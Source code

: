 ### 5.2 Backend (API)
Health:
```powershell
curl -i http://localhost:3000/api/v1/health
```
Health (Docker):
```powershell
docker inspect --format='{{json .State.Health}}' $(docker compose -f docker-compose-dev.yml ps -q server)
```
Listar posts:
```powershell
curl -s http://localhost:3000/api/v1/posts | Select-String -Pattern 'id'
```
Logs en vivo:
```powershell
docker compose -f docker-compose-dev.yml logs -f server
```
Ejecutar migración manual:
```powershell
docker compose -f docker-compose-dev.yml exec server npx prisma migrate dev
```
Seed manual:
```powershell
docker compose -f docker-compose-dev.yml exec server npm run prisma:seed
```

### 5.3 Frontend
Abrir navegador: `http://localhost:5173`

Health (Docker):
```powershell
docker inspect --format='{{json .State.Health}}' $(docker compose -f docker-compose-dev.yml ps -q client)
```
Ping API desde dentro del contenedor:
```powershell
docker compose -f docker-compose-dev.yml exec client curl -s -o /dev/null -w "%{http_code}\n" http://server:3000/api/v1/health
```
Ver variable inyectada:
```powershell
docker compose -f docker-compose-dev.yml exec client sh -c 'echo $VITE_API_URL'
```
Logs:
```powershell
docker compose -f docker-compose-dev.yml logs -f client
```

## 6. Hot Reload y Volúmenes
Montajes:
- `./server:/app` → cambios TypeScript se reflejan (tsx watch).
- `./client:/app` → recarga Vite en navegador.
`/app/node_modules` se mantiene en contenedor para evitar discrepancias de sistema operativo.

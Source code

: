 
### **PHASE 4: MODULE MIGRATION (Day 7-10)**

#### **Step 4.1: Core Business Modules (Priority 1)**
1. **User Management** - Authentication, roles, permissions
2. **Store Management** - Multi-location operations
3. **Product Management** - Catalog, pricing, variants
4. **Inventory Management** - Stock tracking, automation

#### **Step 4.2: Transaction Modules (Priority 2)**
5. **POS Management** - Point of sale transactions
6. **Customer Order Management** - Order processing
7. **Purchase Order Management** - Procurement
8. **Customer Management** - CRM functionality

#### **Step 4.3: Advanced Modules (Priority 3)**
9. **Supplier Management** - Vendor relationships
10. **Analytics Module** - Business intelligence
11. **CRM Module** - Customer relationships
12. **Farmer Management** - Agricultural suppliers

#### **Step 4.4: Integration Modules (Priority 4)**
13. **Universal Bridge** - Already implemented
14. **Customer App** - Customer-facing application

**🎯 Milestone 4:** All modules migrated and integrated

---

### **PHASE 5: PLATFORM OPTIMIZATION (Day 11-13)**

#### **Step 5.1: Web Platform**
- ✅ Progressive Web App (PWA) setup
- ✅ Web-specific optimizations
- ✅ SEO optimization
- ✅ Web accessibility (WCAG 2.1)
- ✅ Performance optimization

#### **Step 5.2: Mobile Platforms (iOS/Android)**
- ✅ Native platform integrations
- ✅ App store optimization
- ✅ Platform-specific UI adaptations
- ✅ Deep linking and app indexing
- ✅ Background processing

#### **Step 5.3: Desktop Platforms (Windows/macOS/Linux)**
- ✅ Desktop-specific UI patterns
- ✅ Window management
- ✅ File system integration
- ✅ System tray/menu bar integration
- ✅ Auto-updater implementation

::::::::

→ **EXERCISE PROMPT**:
Your answer should hold every line of the entries that contains the string "http".

→ **ANSWER TO THIS TASK**:
curl -i http://localhost:3000/api/v1/health
curl -s http://localhost:3000/api/v1/posts | Select-String -Pattern 'id'
Abrir navegador: `http://localhost:5173`
docker compose -f docker-compose-dev.yml exec client curl -s -o /dev/null -w "%{http_code}\n" http://server:3000/api/v1/health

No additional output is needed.